Line by line, repeat the material below exactly and leave the images out.
━━━ DATA EXTRACT
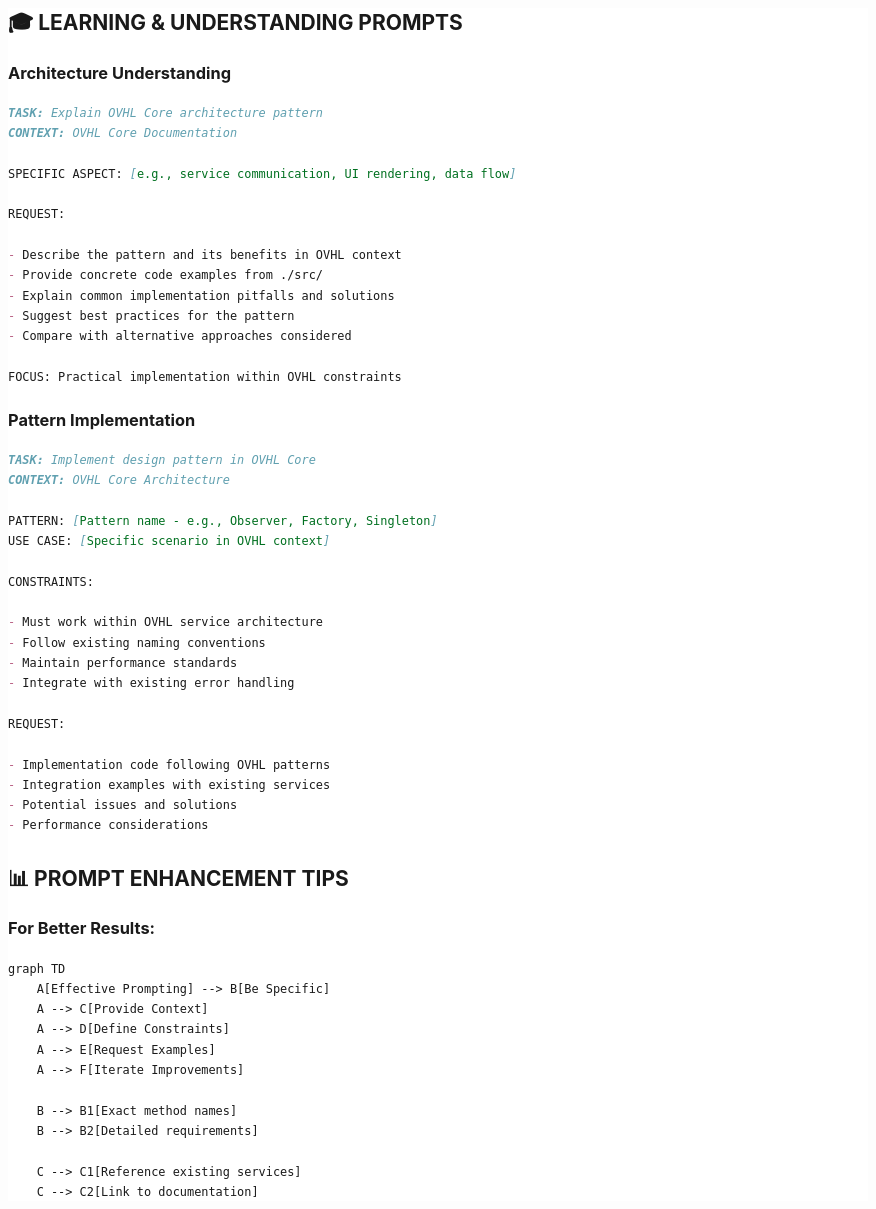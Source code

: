 ## 🎓 LEARNING & UNDERSTANDING PROMPTS

### Architecture Understanding

```markdown
TASK: Explain OVHL Core architecture pattern
CONTEXT: OVHL Core Documentation

SPECIFIC ASPECT: [e.g., service communication, UI rendering, data flow]

REQUEST:

- Describe the pattern and its benefits in OVHL context
- Provide concrete code examples from ./src/
- Explain common implementation pitfalls and solutions
- Suggest best practices for the pattern
- Compare with alternative approaches considered

FOCUS: Practical implementation within OVHL constraints
```

### Pattern Implementation

```markdown
TASK: Implement design pattern in OVHL Core
CONTEXT: OVHL Core Architecture

PATTERN: [Pattern name - e.g., Observer, Factory, Singleton]
USE CASE: [Specific scenario in OVHL context]

CONSTRAINTS:

- Must work within OVHL service architecture
- Follow existing naming conventions
- Maintain performance standards
- Integrate with existing error handling

REQUEST:

- Implementation code following OVHL patterns
- Integration examples with existing services
- Potential issues and solutions
- Performance considerations
```

## 📊 PROMPT ENHANCEMENT TIPS

### For Better Results:

```mermaid
graph TD
    A[Effective Prompting] --> B[Be Specific]
    A --> C[Provide Context]
    A --> D[Define Constraints]
    A --> E[Request Examples]
    A --> F[Iterate Improvements]

    B --> B1[Exact method names]
    B --> B2[Detailed requirements]

    C --> C1[Reference existing services]
    C --> C2[Link to documentation]

```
━━━━━━
**SOLUTION TO THE PROBLEM:**
Source code

: ## 🎓 LEARNING & UNDERSTANDING PROMPTS

### Architecture Understanding

```markdown
TASK: Explain OVHL Core architecture pattern
CONTEXT: OVHL Core Documentation

SPECIFIC ASPECT: [e.g., service communication, UI rendering, data flow]

REQUEST:

- Describe the pattern and its benefits in OVHL context
- Provide concrete code examples from ./src/
- Explain common implementation pitfalls and solutions
- Suggest best practices for the pattern
- Compare with alternative approaches considered

FOCUS: Practical implementation within OVHL constraints
```

### Pattern Implementation

```markdown
TASK: Implement design pattern in OVHL Core
CONTEXT: OVHL Core Architecture

PATTERN: [Pattern name - e.g., Observer, Factory, Singleton]
USE CASE: [Specific scenario in OVHL context]

CONSTRAINTS:

- Must work within OVHL service architecture
- Follow existing naming conventions
- Maintain performance standards
- Integrate with existing error handling

REQUEST:

- Implementation code following OVHL patterns
- Integration examples with existing services
- Potential issues and solutions
- Performance considerations
```

## 📊 PROMPT ENHANCEMENT TIPS

### For Better Results:

```mermaid
graph TD
    A[Effective Prompting] --> B[Be Specific]
    A --> C[Provide Context]
    A --> D[Define Constraints]
    A --> E[Request Examples]
    A --> F[Iterate Improvements]

    B --> B1[Exact method names]
    B --> B2[Detailed requirements]

    C --> C1[Reference existing services]
    C --> C2[Link to documentation]

```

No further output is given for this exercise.